»»
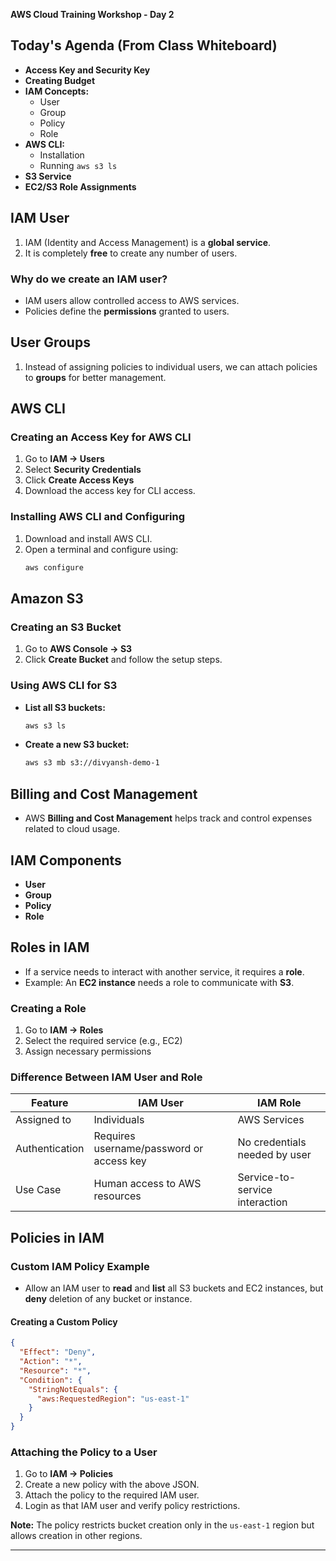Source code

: **AWS Cloud Training Workshop - Day 2**

## **Today's Agenda (From Class Whiteboard)**
- **Access Key and Security Key**
- **Creating Budget**
- **IAM Concepts:**
  - User
  - Group
  - Policy
  - Role
- **AWS CLI:**
  - Installation
  - Running `aws s3 ls`
- **S3 Service**
- **EC2/S3 Role Assignments**


## **IAM User**
1. IAM (Identity and Access Management) is a **global service**.
2. It is completely **free** to create any number of users.

### **Why do we create an IAM user?**
- IAM users allow controlled access to AWS services.
- Policies define the **permissions** granted to users.

## **User Groups**
1. Instead of assigning policies to individual users, we can attach policies to **groups** for better management.

## **AWS CLI**
### **Creating an Access Key for AWS CLI**
1. Go to **IAM -> Users**
2. Select **Security Credentials**
3. Click **Create Access Keys**
4. Download the access key for CLI access.

### **Installing AWS CLI and Configuring**
1. Download and install AWS CLI.
2. Open a terminal and configure using:
   ```sh
   aws configure
   ```

## **Amazon S3**
### **Creating an S3 Bucket**
1. Go to **AWS Console -> S3**
2. Click **Create Bucket** and follow the setup steps.

### **Using AWS CLI for S3**
- **List all S3 buckets:**
  ```sh
  aws s3 ls
  ```
- **Create a new S3 bucket:**
  ```sh
  aws s3 mb s3://divyansh-demo-1
  ```

## **Billing and Cost Management**
- AWS **Billing and Cost Management** helps track and control expenses related to cloud usage.

## **IAM Components**
- **User**
- **Group**
- **Policy**
- **Role**

## **Roles in IAM**
- If a service needs to interact with another service, it requires a **role**.
- Example: An **EC2 instance** needs a role to communicate with **S3**.

### **Creating a Role**
1. Go to **IAM -> Roles**
2. Select the required service (e.g., EC2)
3. Assign necessary permissions

### **Difference Between IAM User and Role**
| Feature | IAM User | IAM Role |
|---------|---------|----------|
| Assigned to | Individuals | AWS Services |
| Authentication | Requires username/password or access key | No credentials needed by user |
| Use Case | Human access to AWS resources | Service-to-service interaction |

## **Policies in IAM**
### **Custom IAM Policy Example**
- Allow an IAM user to **read** and **list** all S3 buckets and EC2 instances, but **deny** deletion of any bucket or instance.

#### **Creating a Custom Policy**
```json
{
  "Effect": "Deny",
  "Action": "*",
  "Resource": "*",
  "Condition": {
    "StringNotEquals": {
      "aws:RequestedRegion": "us-east-1"
    }
  }
}
```

### **Attaching the Policy to a User**
1. Go to **IAM -> Policies**
2. Create a new policy with the above JSON.
3. Attach the policy to the required IAM user.
4. Login as that IAM user and verify policy restrictions.

**Note:** The policy restricts bucket creation only in the `us-east-1` region but allows creation in other regions.

---



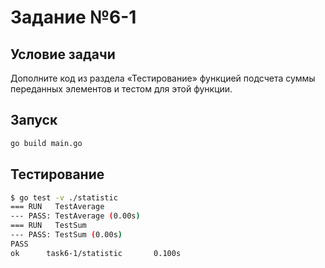 # Задание №6-1

## Условие задачи

Дополните код из раздела «Тестирование» функцией подсчета суммы переданных элементов и тестом для этой функции.

## Запуск

```bash
go build main.go
```

## Тестирование

```bash
$ go test -v ./statistic
=== RUN   TestAverage
--- PASS: TestAverage (0.00s)
=== RUN   TestSum
--- PASS: TestSum (0.00s)
PASS
ok      task6-1/statistic       0.100s
```
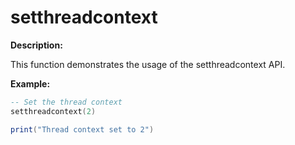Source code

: # setthreadcontext

**Description:**

This function demonstrates the usage of the setthreadcontext API.

**Example:**

```lua
-- Set the thread context
setthreadcontext(2)

print("Thread context set to 2")
```
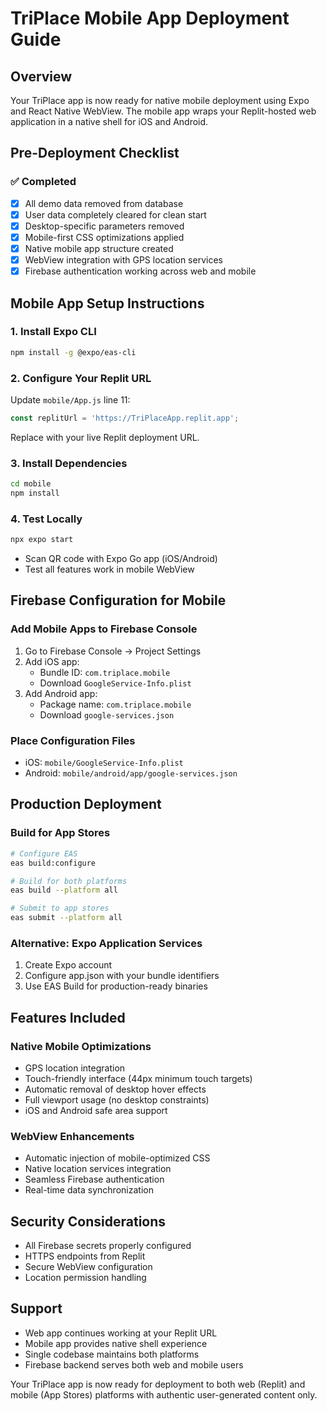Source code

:# TriPlace Mobile App Deployment Guide

## Overview
Your TriPlace app is now ready for native mobile deployment using Expo and React Native WebView. The mobile app wraps your Replit-hosted web application in a native shell for iOS and Android.

## Pre-Deployment Checklist

### ✅ Completed
- [x] All demo data removed from database
- [x] User data completely cleared for clean start
- [x] Desktop-specific parameters removed
- [x] Mobile-first CSS optimizations applied
- [x] Native mobile app structure created
- [x] WebView integration with GPS location services
- [x] Firebase authentication working across web and mobile

## Mobile App Setup Instructions

### 1. Install Expo CLI
```bash
npm install -g @expo/eas-cli
```

### 2. Configure Your Replit URL
Update `mobile/App.js` line 11:
```javascript
const replitUrl = 'https://TriPlaceApp.replit.app';
```
Replace with your live Replit deployment URL.

### 3. Install Dependencies
```bash
cd mobile
npm install
```

### 4. Test Locally
```bash
npx expo start
```
- Scan QR code with Expo Go app (iOS/Android)
- Test all features work in mobile WebView

## Firebase Configuration for Mobile

### Add Mobile Apps to Firebase Console
1. Go to Firebase Console → Project Settings
2. Add iOS app:
   - Bundle ID: `com.triplace.mobile`
   - Download `GoogleService-Info.plist`
3. Add Android app:
   - Package name: `com.triplace.mobile`
   - Download `google-services.json`

### Place Configuration Files
- iOS: `mobile/GoogleService-Info.plist`
- Android: `mobile/android/app/google-services.json`

## Production Deployment

### Build for App Stores
```bash
# Configure EAS
eas build:configure

# Build for both platforms
eas build --platform all

# Submit to app stores
eas submit --platform all
```

### Alternative: Expo Application Services
1. Create Expo account
2. Configure app.json with your bundle identifiers
3. Use EAS Build for production-ready binaries

## Features Included

### Native Mobile Optimizations
- GPS location integration
- Touch-friendly interface (44px minimum touch targets)
- Automatic removal of desktop hover effects
- Full viewport usage (no desktop constraints)
- iOS and Android safe area support

### WebView Enhancements
- Automatic injection of mobile-optimized CSS
- Native location services integration
- Seamless Firebase authentication
- Real-time data synchronization

## Security Considerations
- All Firebase secrets properly configured
- HTTPS endpoints from Replit
- Secure WebView configuration
- Location permission handling

## Support
- Web app continues working at your Replit URL
- Mobile app provides native shell experience
- Single codebase maintains both platforms
- Firebase backend serves both web and mobile users

Your TriPlace app is now ready for deployment to both web (Replit) and mobile (App Stores) platforms with authentic user-generated content only.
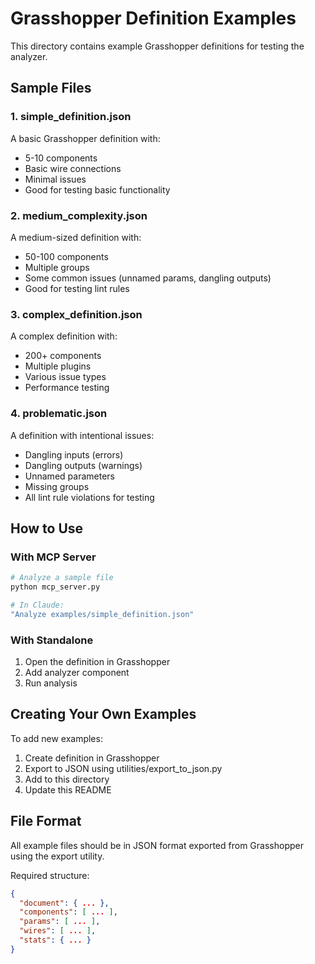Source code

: # Grasshopper Definition Examples

This directory contains example Grasshopper definitions for testing the analyzer.

## Sample Files

### 1. simple_definition.json
A basic Grasshopper definition with:
- 5-10 components
- Basic wire connections
- Minimal issues
- Good for testing basic functionality

### 2. medium_complexity.json
A medium-sized definition with:
- 50-100 components
- Multiple groups
- Some common issues (unnamed params, dangling outputs)
- Good for testing lint rules

### 3. complex_definition.json
A complex definition with:
- 200+ components
- Multiple plugins
- Various issue types
- Performance testing

### 4. problematic.json
A definition with intentional issues:
- Dangling inputs (errors)
- Dangling outputs (warnings)
- Unnamed parameters
- Missing groups
- All lint rule violations for testing

## How to Use

### With MCP Server
```bash
# Analyze a sample file
python mcp_server.py

# In Claude:
"Analyze examples/simple_definition.json"
```

### With Standalone
1. Open the definition in Grasshopper
2. Add analyzer component
3. Run analysis

## Creating Your Own Examples

To add new examples:

1. Create definition in Grasshopper
2. Export to JSON using utilities/export_to_json.py
3. Add to this directory
4. Update this README

## File Format

All example files should be in JSON format exported from Grasshopper using the export utility.

Required structure:
```json
{
  "document": { ... },
  "components": [ ... ],
  "params": [ ... ],
  "wires": [ ... ],
  "stats": { ... }
}
```
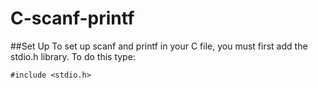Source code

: # C-scanf-printf

##Set Up
To set up scanf and printf in your C file, you must first add the stdio.h library. To do this type:
```
#include <stdio.h>
```

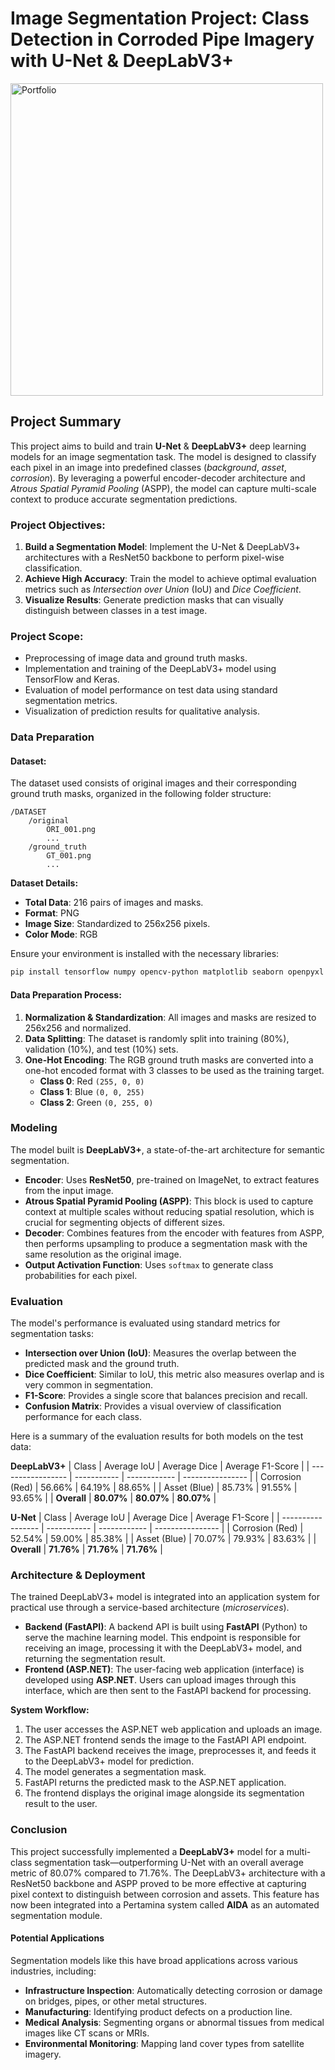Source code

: # **Image Segmentation Project: Class Detection in Corroded Pipe Imagery with U-Net & DeepLabV3+**
<img width="500" alt="Portfolio" src="https://github.com/user-attachments/assets/2a79f682-31f5-45d7-a32a-2bbcf148c359" />

## **Project Summary**
This project aims to build and train **U-Net** & **DeepLabV3+** deep learning models for an image segmentation task. The model is designed to classify each pixel in an image into predefined classes (*background*, *asset*, *corrosion*). By leveraging a powerful encoder-decoder architecture and *Atrous Spatial Pyramid Pooling* (ASPP), the model can capture multi-scale context to produce accurate segmentation predictions.

### **Project Objectives:**

1.  **Build a Segmentation Model**: Implement the U-Net & DeepLabV3+ architectures with a ResNet50 backbone to perform pixel-wise classification.
2.  **Achieve High Accuracy**: Train the model to achieve optimal evaluation metrics such as *Intersection over Union* (IoU) and *Dice Coefficient*.
3.  **Visualize Results**: Generate prediction masks that can visually distinguish between classes in a test image.

### **Project Scope:**

*   Preprocessing of image data and ground truth masks.
*   Implementation and training of the DeepLabV3+ model using TensorFlow and Keras.
*   Evaluation of model performance on test data using standard segmentation metrics.
*   Visualization of prediction results for qualitative analysis.

### **Data Preparation**

#### **Dataset:**

The dataset used consists of original images and their corresponding ground truth masks, organized in the following folder structure:
```
/DATASET
    /original
        ORI_001.png
        ...
    /ground_truth
        GT_001.png
        ...
```
**Dataset Details:**
-   **Total Data**: 216 pairs of images and masks.
-   **Format**: PNG
-   **Image Size**: Standardized to 256x256 pixels.
-   **Color Mode**: RGB

Ensure your environment is installed with the necessary libraries:
```bash
pip install tensorflow numpy opencv-python matplotlib seaborn openpyxl
```

#### **Data Preparation Process:**
1.  **Normalization & Standardization**: All images and masks are resized to 256x256 and normalized.
2.  **Data Splitting**: The dataset is randomly split into training (80%), validation (10%), and test (10%) sets.
3.  **One-Hot Encoding**: The RGB ground truth masks are converted into a one-hot encoded format with 3 classes to be used as the training target.
    *   **Class 0**: Red `(255, 0, 0)`
    *   **Class 1**: Blue `(0, 0, 255)`
    *   **Class 2**: Green `(0, 255, 0)`

### **Modeling**

The model built is **DeepLabV3+**, a state-of-the-art architecture for semantic segmentation.

*   **Encoder**: Uses **ResNet50**, pre-trained on ImageNet, to extract features from the input image.
*   **Atrous Spatial Pyramid Pooling (ASPP)**: This block is used to capture context at multiple scales without reducing spatial resolution, which is crucial for segmenting objects of different sizes.
*   **Decoder**: Combines features from the encoder with features from ASPP, then performs upsampling to produce a segmentation mask with the same resolution as the original image.
*   **Output Activation Function**: Uses `softmax` to generate class probabilities for each pixel.

### **Evaluation**

The model's performance is evaluated using standard metrics for segmentation tasks:

*   **Intersection over Union (IoU)**: Measures the overlap between the predicted mask and the ground truth.
*   **Dice Coefficient**: Similar to IoU, this metric also measures overlap and is very common in segmentation.
*   **F1-Score**: Provides a single score that balances precision and recall.
*   **Confusion Matrix**: Provides a visual overview of classification performance for each class.

Here is a summary of the evaluation results for both models on the test data:

**DeepLabV3+**
| Class             | Average IoU | Average Dice | Average F1-Score |
| ----------------- | ----------- | ------------ | ---------------- |
| Corrosion (Red)   | 56.66%      | 64.19%       | 88.65%           |
| Asset (Blue)      | 85.73%      | 91.55%       | 93.65%           |
| **Overall**       | **80.07%**  | **80.07%**   | **80.07%**       |

**U-Net**
| Class             | Average IoU | Average Dice | Average F1-Score |
| ----------------- | ----------- | ------------ | ---------------- |
| Corrosion (Red)   | 52.54%      | 59.00%       | 85.38%           |
| Asset (Blue)      | 70.07%      | 79.93%       | 83.63%           |
| **Overall**       | **71.76%**  | **71.76%**   | **71.76%**       |

### **Architecture & Deployment**

The trained DeepLabV3+ model is integrated into an application system for practical use through a service-based architecture (*microservices*).

*   **Backend (FastAPI)**: A backend API is built using **FastAPI** (Python) to serve the machine learning model. This endpoint is responsible for receiving an image, processing it with the DeepLabV3+ model, and returning the segmentation result.
*   **Frontend (ASP.NET)**: The user-facing web application (interface) is developed using **ASP.NET**. Users can upload images through this interface, which are then sent to the FastAPI backend for processing.

**System Workflow:**
1.  The user accesses the ASP.NET web application and uploads an image.
2.  The ASP.NET frontend sends the image to the FastAPI API endpoint.
3.  The FastAPI backend receives the image, preprocesses it, and feeds it to the DeepLabV3+ model for prediction.
4.  The model generates a segmentation mask.
5.  FastAPI returns the predicted mask to the ASP.NET application.
6.  The frontend displays the original image alongside its segmentation result to the user.

### **Conclusion**

This project successfully implemented a **DeepLabV3+** model for a multi-class segmentation task—outperforming U-Net with an overall average metric of 80.07% compared to 71.76%. The DeepLabV3+ architecture with a ResNet50 backbone and ASPP proved to be more effective at capturing pixel context to distinguish between corrosion and assets. This feature has now been integrated into a Pertamina system called **AIDA** as an automated segmentation module.

#### **Potential Applications**

Segmentation models like this have broad applications across various industries, including:
-   **Infrastructure Inspection**: Automatically detecting corrosion or damage on bridges, pipes, or other metal structures.
-   **Manufacturing**: Identifying product defects on a production line.
-   **Medical Analysis**: Segmenting organs or abnormal tissues from medical images like CT scans or MRIs.
-   **Environmental Monitoring**: Mapping land cover types from satellite imagery.

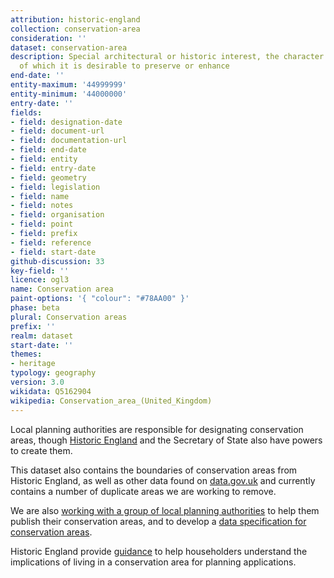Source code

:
 ```yaml
---
attribution: historic-england
collection: conservation-area
consideration: ''
dataset: conservation-area
description: Special architectural or historic interest, the character or appearance
  of which it is desirable to preserve or enhance
end-date: ''
entity-maximum: '44999999'
entity-minimum: '44000000'
entry-date: ''
fields:
- field: designation-date
- field: document-url
- field: documentation-url
- field: end-date
- field: entity
- field: entry-date
- field: geometry
- field: legislation
- field: name
- field: notes
- field: organisation
- field: point
- field: prefix
- field: reference
- field: start-date
github-discussion: 33
key-field: ''
licence: ogl3
name: Conservation area
paint-options: '{ "colour": "#78AA00" }'
phase: beta
plural: Conservation areas
prefix: ''
realm: dataset
start-date: ''
themes:
- heritage
typology: geography
version: 3.0
wikidata: Q5162904
wikipedia: Conservation_area_(United_Kingdom)
---
```


Local planning authorities are responsible for designating conservation areas, though [Historic England](https://historicengland.org.uk/) and the Secretary of State also have powers to create them.

This dataset also contains the boundaries of conservation areas from Historic England, as well as other data found on [data.gov.uk](https://www.data.gov.uk/search?q=conservation+area) and currently contains a number of duplicate areas we are working to remove.

We are also [working with a group of local planning authorities](/about/) to help them publish their conservation areas, and to develop a [data specification for conservation areas](https://www.digital-land.info/guidance/specifications/conservation-area).

Historic England provide [guidance](https://historicengland.org.uk/advice/your-home/owning-historic-property/conservation-area/) to help householders understand the implications of living in a conservation area for planning applications.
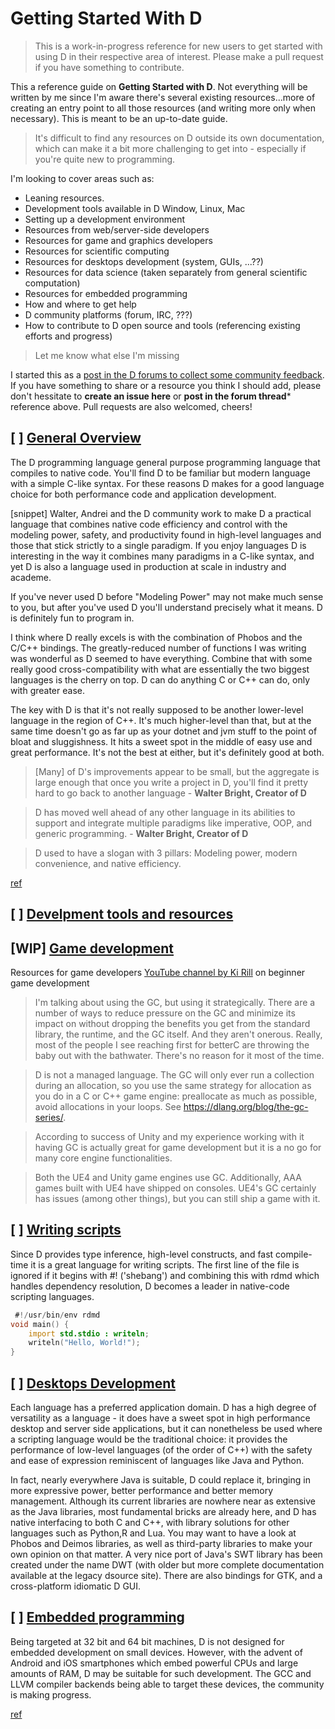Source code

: # Getting Started With D
> This is a work-in-progress reference for new users to get started with using D in their respective area of interest. Please make a pull request if you have something to contribute.

This a reference guide on **Getting Started with D**. Not everything will be written by me since I'm aware there's several existing resources...more of creating an entry point to all those resources (and writing more only when necessary). This is meant to be an up-to-date guide.

> It's difficult to find any resources on D outside its own documentation, which can make it a bit more challenging to get into - especially if you're quite new to programming.

I'm looking to cover areas such as:

* Leaning resources.
* Development tools available in D Window, Linux, Mac
* Setting up a development environment
* Resources from web/server-side developers
* Resources for game and graphics developers
* Resources for scientific computing
* Resources for desktops development (system, GUIs, ...??)
* Resources for data science (taken separately from general scientific computation)
* Resources for embedded programming
* How and where to get help
* D community platforms (forum, IRC, ???)
* How to contribute to D open source and tools (referencing existing efforts and progress)

> Let me know what else I'm missing

I started this as a [post in the D forums to collect some community feedback](https://forum.dlang.org/post/itxvymhjgmfqdihnswly@forum.dlang.org). If you have something to share or a resource you think I should add, please don't hessitate to **create an issue here** or **post in the forum thread*** reference above. Pull requests are also welcomed, cheers!

## [ ] [General Overview](#)
The D programming language general purpose programming language that compiles to native code. You'll find D to be familiar but modern language with a simple C-like syntax. For these reasons D makes for a good language choice for both performance code and application development.

[snippet] Walter, Andrei and the D community work to make D a practical language that combines native code efficiency and control with the modeling power, safety, and productivity found in high-level languages and those that stick strictly to a single paradigm. If you enjoy languages D is interesting in the way it combines many paradigms in a C-like syntax, and yet D is also a language used in production at scale in industry and academe. 

If you've never used D before "Modeling Power" may not make much sense to you, but after you've used D you'll understand precisely what it means.  D is definitely fun to program in. 

I think where D really excels is with the combination of Phobos and the C/C++ bindings. The greatly-reduced number of functions I was writing was wonderful as D seemed to have everything. Combine that with some really good cross-compatibility with what are essentially the two biggest languages is the cherry on top. D can do anything C or C++ can do, only with greater ease.

The key with D is that it's not really supposed to be another lower-level language in the region of C++. It's much higher-level than that, but at the same time doesn't go as far up as your dotnet and jvm stuff to the point of bloat and sluggishness. It hits a sweet spot in the middle of easy use and great performance. It's not the best at either, but it's definitely good at both.

> [Many] of D's improvements appear to be small, but the aggregate is large enough that once you write a project
in D, you'll find it pretty hard to go back to another language - **Walter Bright, Creator of D**

> D has moved well ahead of
any other language in its abilities to support and integrate multiple paradigms like imperative, OOP, and
generic programming. - **Walter Bright, Creator of D**

> D used to have a slogan with 3 pillars: Modeling power, modern convenience, and native efficiency. 

[ref](https://wiki.dlang.org/Why_program_in_D)

## [ ] [Develpment tools and resources](#)

## [WIP] [Game development](/games.md)

Resources for game developers
[YouTube channel by Ki Rill](https://www.youtube.com/playlist?list=PLgM-lc_kSqFQPF0UXgmFZpZalqcrSofe-) on beginner game development

>  I'm talking about using the GC, but using it strategically. There are a number of ways to reduce pressure on the GC and minimize its impact on without dropping the benefits you get from the standard library, the runtime, and the GC itself. And they aren't onerous. Really, most of the people I see reaching first for betterC are throwing the baby out with the bathwater. There's no reason for it most of the time.

> D is not a managed language. The GC will only ever run a collection during an allocation, so you use the same strategy for allocation as you do in a C or C++ game engine: preallocate as much as possible, avoid allocations in your loops. See https://dlang.org/blog/the-gc-series/.

> According to success of Unity and my experience working with it having GC is actually great for game development but it is a no go for many core engine functionalities.

> Both the UE4 and Unity game engines use GC. Additionally, AAA games built with UE4 have shipped on consoles. UE4's GC certainly has issues (among other things), but you can still ship a game with it.

## [ ] [Writing scripts](#)

Since D provides type inference, high-level constructs, and fast compile-time it is a great language for writing scripts. The first line of the file is ignored if it begins with #! ('shebang') and combining this with rdmd which handles dependency resolution, D becomes a leader in native-code scripting languages.

```d
 #!/usr/bin/env rdmd
void main() {
    import std.stdio : writeln;
    writeln("Hello, World!");
}
```

## [ ] [Desktops Development](#)
Each language has a preferred application domain. D has a high degree of versatility as a language - it does have a sweet spot in high performance desktop and server side applications, but it can nonetheless be used where a scripting language would be the traditional choice: it provides the performance of low-level languages (of the order of C++) with the safety and ease of expression reminiscent of languages like Java and Python.

In fact, nearly everywhere Java is suitable, D could replace it, bringing in more expressive power, better performance and better memory management. Although its current libraries are nowhere near as extensive as the Java libraries, most fundamental bricks are already here, and D has native interfacing to both C and C++, with library solutions for other languages such as Python,R and Lua. You may want to have a look at Phobos and Deimos libraries, as well as third-party libraries to make your own opinion on that matter. A very nice port of Java's SWT library has been created under the name DWT (with older but more complete documentation available at the legacy dsource site). There are also bindings for GTK, and a cross-platform idiomatic D GUI. 

## [ ] [Embedded programming](#)

Being targeted at 32 bit and 64 bit machines, D is not designed for embedded development on small devices. However, with the advent of Android and iOS smartphones which embed powerful CPUs and large amounts of RAM, D may be suitable for such development. The GCC and LLVM compiler backends being able to target these devices, the community is making progress.

[ref](https://stackoverflow.com/questions/1207958/getting-embedded-with-d-the-programming-language)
««
The answer must be an exact copy of the lines from the start of the records above through the line containing "AWS Services |", with no pictures in it.

### ANSWER FOR THIS EXERCISE
Source code

: **AWS Cloud Training Workshop - Day 2**

## **Today's Agenda (From Class Whiteboard)**
- **Access Key and Security Key**
- **Creating Budget**
- **IAM Concepts:**
  - User
  - Group
  - Policy
  - Role
- **AWS CLI:**
  - Installation
  - Running `aws s3 ls`
- **S3 Service**
- **EC2/S3 Role Assignments**


## **IAM User**
1. IAM (Identity and Access Management) is a **global service**.
2. It is completely **free** to create any number of users.

### **Why do we create an IAM user?**
- IAM users allow controlled access to AWS services.
- Policies define the **permissions** granted to users.

## **User Groups**
1. Instead of assigning policies to individual users, we can attach policies to **groups** for better management.

## **AWS CLI**
### **Creating an Access Key for AWS CLI**
1. Go to **IAM -> Users**
2. Select **Security Credentials**
3. Click **Create Access Keys**
4. Download the access key for CLI access.

### **Installing AWS CLI and Configuring**
1. Download and install AWS CLI.
2. Open a terminal and configure using:
   ```sh
   aws configure
   ```

## **Amazon S3**
### **Creating an S3 Bucket**
1. Go to **AWS Console -> S3**
2. Click **Create Bucket** and follow the setup steps.

### **Using AWS CLI for S3**
- **List all S3 buckets:**
  ```sh
  aws s3 ls
  ```
- **Create a new S3 bucket:**
  ```sh
  aws s3 mb s3://divyansh-demo-1
  ```

## **Billing and Cost Management**
- AWS **Billing and Cost Management** helps track and control expenses related to cloud usage.

## **IAM Components**
- **User**
- **Group**
- **Policy**
- **Role**

## **Roles in IAM**
- If a service needs to interact with another service, it requires a **role**.
- Example: An **EC2 instance** needs a role to communicate with **S3**.

### **Creating a Role**
1. Go to **IAM -> Roles**
2. Select the required service (e.g., EC2)
3. Assign necessary permissions

### **Difference Between IAM User and Role**
| Feature | IAM User | IAM Role |
|---------|---------|----------|
| Assigned to | Individuals | AWS Services |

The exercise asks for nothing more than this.